┌─ Information given

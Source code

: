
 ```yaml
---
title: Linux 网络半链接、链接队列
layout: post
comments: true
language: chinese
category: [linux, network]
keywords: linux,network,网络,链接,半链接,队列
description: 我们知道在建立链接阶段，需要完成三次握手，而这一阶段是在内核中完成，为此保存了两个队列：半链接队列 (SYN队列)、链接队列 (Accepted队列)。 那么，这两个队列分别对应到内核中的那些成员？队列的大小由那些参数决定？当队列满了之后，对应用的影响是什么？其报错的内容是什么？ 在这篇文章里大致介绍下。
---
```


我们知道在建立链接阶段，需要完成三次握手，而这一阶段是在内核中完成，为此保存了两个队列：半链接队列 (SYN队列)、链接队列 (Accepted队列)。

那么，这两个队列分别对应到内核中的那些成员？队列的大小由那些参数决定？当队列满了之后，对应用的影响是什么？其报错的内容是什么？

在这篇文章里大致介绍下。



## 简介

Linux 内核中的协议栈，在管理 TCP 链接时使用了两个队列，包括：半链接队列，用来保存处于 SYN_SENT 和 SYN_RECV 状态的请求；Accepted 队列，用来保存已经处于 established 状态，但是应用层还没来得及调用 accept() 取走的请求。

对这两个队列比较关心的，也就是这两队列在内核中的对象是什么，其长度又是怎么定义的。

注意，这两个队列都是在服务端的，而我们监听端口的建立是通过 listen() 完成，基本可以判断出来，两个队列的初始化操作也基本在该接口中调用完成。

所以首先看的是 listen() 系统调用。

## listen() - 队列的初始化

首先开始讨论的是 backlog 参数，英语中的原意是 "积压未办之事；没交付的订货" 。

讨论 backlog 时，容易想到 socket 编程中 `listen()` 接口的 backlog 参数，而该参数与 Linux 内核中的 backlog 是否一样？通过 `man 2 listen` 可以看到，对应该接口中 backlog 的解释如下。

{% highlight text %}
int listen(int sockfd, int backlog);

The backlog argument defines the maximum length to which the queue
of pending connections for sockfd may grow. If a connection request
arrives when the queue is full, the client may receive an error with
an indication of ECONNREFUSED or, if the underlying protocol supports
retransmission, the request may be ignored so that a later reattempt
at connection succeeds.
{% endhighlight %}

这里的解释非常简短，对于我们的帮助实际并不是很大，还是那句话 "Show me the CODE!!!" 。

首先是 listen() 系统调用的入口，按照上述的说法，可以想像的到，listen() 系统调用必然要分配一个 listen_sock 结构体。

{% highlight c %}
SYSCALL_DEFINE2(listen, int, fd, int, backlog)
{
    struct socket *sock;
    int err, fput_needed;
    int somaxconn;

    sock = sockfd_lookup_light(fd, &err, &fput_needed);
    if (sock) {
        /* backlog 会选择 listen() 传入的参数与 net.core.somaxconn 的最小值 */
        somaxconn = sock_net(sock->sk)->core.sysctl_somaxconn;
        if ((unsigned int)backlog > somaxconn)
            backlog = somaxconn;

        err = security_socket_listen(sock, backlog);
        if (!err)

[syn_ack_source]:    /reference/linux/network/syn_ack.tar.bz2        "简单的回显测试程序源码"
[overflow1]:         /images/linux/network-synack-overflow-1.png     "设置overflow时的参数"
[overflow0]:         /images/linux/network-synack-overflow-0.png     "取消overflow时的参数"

└─

• Exercise requirements: Using the material above, report each line where "core" occurs.

• Final answer:
        /* backlog 会选择 listen() 传入的参数与 net.core.somaxconn 的最小值 */
        somaxconn = sock_net(sock->sk)->core.sysctl_somaxconn;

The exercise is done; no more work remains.